What our houses do when we sleep? How our objects act? Is there a side that we can’t see?
Visual artist Giacomo Hug explores the secret side of everyday life with a surrealist influence, using the web and digital art to create gif with objects in loop.
Repeating can be scary sometimes.
Where do you take inspiration for your work?
Films, pop culture, anything with pictures, really.
In your Instagram’s post, you’re writing about a “diary”: can you give us an anticipation about this project?
I like making a teaser or a making-of for every work. It’s about building up anticipation and giving value to the creative process itself, which is part of the magic and it is important to me. That’s what the hashtag refers to, it’s like I’m keeping a diary to document what I do and I challenge the viewers to guess what’s next.
You work on repetition of elements: what does this mean?
I like working with pictures like they were music. Music is an organized repetition of sounds, made of loops and patterns. I try to do the same with moving images instead of instruments. GIF is the perfect medium for that. There’s something hypnotic in watching something repeating itself over and over. And it is so powerful when combined with actual music. It may have something to do with how we are made: the heartbeat, breathing, sleep, … they’re all cyclic if you think about it. Rituals are cycles too.
The main subjects of your work are everyday objects: why? Do you think there are a side of them that we can’t see?

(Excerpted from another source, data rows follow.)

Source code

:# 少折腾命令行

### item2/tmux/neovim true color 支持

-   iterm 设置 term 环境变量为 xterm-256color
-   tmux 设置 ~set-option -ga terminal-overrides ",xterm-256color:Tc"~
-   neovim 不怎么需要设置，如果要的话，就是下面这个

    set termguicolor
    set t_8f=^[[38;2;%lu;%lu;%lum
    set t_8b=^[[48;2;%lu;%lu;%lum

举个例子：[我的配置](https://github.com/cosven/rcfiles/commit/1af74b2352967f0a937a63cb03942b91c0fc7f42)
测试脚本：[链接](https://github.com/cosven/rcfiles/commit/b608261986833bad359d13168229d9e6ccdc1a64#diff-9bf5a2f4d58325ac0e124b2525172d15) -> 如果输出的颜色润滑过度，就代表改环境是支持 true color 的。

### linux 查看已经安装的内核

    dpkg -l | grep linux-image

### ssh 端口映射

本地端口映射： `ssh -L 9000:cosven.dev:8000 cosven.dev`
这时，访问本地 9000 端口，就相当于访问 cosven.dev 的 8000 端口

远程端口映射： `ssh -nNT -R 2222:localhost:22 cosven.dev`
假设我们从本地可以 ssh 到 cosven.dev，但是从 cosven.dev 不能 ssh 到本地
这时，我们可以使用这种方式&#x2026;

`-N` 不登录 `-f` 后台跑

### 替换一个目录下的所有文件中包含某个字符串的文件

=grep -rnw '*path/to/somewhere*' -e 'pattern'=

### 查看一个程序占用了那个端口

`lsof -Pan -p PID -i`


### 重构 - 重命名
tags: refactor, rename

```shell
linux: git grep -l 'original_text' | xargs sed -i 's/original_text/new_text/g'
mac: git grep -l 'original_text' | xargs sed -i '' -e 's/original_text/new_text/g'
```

Yes, definitely. I’m a big fan of the early surrealists and their quest for the extraordinary within the ordinary. That’s what fascinates me. It’s also about the challenge of creating something special with very little. I see an empty can of Coke and I think: “that’s actually a beautiful object, and it’s rich with symbolism, what can I do with it?”
What is really “dark” nowadays?
To me? The Internet. It has such a big potential for good or bad and it has really shifted the paradigm, but we don’t fully understand the implications yet. There are free tutorials and fake news propaganda, online retailing and electronic surveillance. It’s scary and awesome at the same time.
What’s your dark side made of?
I’m actually not that dark, even though this project has a sinister look. The loops are made to screen in clubs at night and I didn’t want the edges of the frame to be noticeable, hence the black background and the contrast lighting, so it was more about these considerations than a real aesthetic choice. It may say something about my subconscious though!